Task brief:
Filter the entries below, keeping only lines with "Development".

Supplied records:

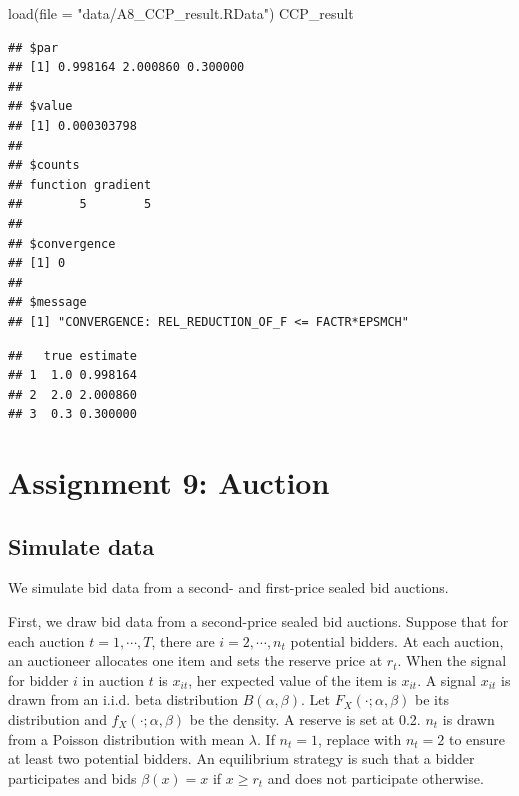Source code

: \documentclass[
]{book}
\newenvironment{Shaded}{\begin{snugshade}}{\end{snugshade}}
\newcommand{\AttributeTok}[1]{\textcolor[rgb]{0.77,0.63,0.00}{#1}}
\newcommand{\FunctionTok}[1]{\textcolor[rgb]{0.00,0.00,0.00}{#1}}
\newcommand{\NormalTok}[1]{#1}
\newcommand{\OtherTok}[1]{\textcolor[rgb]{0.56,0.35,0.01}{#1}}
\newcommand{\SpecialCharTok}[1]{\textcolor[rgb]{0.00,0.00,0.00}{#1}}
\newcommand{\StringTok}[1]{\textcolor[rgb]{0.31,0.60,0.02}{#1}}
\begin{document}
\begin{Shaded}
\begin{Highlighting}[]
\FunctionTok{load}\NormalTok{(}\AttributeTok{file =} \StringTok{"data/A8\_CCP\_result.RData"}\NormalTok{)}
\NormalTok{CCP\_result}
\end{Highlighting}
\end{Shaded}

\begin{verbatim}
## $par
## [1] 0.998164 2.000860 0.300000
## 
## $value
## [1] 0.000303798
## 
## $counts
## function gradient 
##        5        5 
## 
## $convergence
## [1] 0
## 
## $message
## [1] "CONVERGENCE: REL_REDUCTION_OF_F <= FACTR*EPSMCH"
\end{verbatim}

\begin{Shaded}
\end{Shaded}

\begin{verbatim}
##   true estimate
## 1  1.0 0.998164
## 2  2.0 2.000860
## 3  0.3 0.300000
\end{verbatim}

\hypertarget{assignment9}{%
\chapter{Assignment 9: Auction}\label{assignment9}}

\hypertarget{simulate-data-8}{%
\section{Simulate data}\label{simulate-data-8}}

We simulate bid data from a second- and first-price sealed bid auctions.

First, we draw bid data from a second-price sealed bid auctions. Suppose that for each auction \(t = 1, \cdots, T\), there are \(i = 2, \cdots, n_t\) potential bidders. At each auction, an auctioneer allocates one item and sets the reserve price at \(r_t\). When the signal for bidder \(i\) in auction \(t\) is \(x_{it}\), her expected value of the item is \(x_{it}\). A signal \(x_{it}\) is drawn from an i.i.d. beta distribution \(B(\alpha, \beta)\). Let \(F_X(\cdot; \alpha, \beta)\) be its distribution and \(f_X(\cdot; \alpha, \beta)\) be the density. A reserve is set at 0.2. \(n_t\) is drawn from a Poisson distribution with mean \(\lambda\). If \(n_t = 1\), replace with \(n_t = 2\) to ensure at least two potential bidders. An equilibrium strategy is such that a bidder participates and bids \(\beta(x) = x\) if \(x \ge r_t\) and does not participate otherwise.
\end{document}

* * *

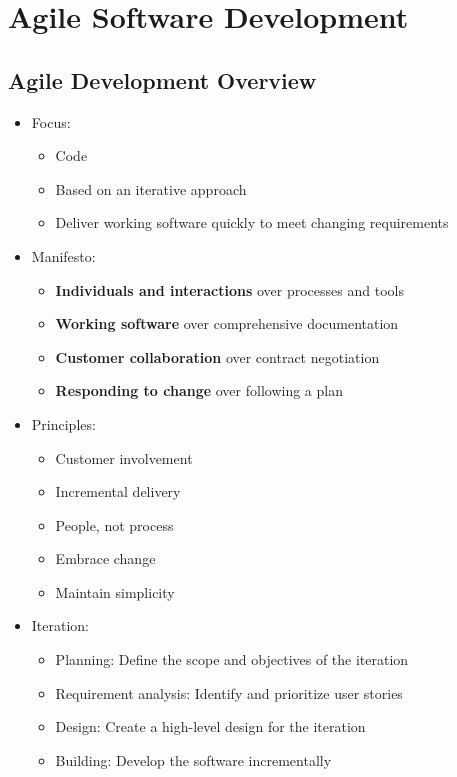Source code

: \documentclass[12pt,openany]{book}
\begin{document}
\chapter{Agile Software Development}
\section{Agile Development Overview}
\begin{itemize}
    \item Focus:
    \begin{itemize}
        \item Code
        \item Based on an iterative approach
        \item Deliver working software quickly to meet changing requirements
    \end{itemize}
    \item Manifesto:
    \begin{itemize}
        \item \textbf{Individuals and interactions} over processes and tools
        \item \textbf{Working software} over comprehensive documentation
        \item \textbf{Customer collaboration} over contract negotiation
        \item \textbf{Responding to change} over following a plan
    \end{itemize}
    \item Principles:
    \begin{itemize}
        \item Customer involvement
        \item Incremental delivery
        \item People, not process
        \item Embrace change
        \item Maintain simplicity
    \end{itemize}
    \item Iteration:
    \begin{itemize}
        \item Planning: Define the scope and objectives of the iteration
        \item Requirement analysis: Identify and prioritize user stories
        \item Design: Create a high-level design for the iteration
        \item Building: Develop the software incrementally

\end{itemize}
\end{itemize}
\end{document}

...

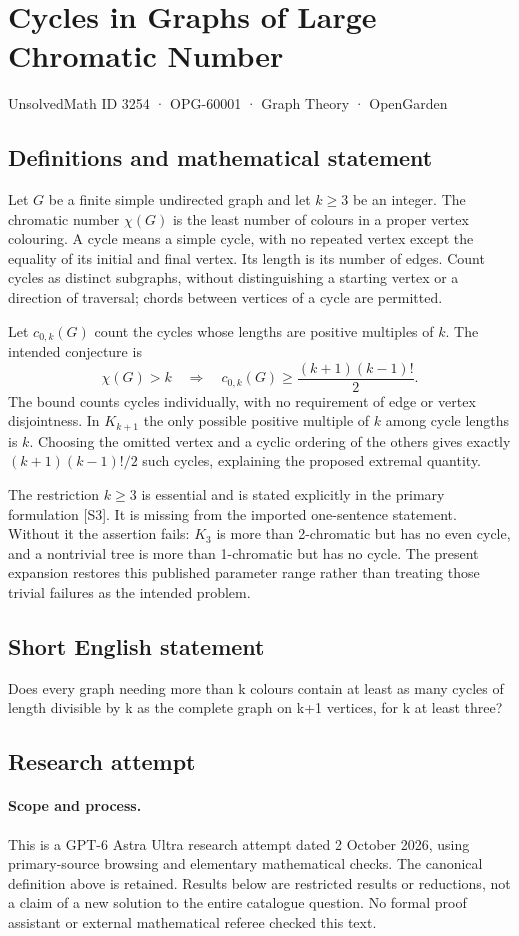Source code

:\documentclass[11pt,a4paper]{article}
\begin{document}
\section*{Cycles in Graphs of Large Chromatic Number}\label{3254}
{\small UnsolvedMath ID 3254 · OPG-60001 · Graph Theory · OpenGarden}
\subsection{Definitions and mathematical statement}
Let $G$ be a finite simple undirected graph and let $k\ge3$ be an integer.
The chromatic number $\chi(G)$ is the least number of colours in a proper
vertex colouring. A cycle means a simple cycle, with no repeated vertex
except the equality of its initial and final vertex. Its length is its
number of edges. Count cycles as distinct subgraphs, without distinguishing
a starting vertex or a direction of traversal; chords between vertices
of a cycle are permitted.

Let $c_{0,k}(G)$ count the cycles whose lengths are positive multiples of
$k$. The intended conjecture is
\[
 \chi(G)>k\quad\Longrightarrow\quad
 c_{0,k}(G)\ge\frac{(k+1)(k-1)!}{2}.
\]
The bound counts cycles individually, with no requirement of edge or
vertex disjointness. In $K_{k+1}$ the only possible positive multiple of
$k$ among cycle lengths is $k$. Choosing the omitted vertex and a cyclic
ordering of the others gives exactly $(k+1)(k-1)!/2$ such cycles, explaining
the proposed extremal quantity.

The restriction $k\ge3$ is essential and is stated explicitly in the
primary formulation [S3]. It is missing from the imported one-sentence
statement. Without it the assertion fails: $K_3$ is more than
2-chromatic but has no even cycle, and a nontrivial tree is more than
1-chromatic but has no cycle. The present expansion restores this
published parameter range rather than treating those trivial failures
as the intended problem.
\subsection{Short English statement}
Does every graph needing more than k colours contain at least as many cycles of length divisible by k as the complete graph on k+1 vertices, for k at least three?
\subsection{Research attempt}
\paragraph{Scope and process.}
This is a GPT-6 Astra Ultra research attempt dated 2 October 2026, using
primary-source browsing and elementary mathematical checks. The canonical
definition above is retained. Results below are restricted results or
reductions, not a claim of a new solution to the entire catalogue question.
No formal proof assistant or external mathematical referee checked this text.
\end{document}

Solution for this task:
\chapter{Agile Software Development}
\section{Agile Development Overview}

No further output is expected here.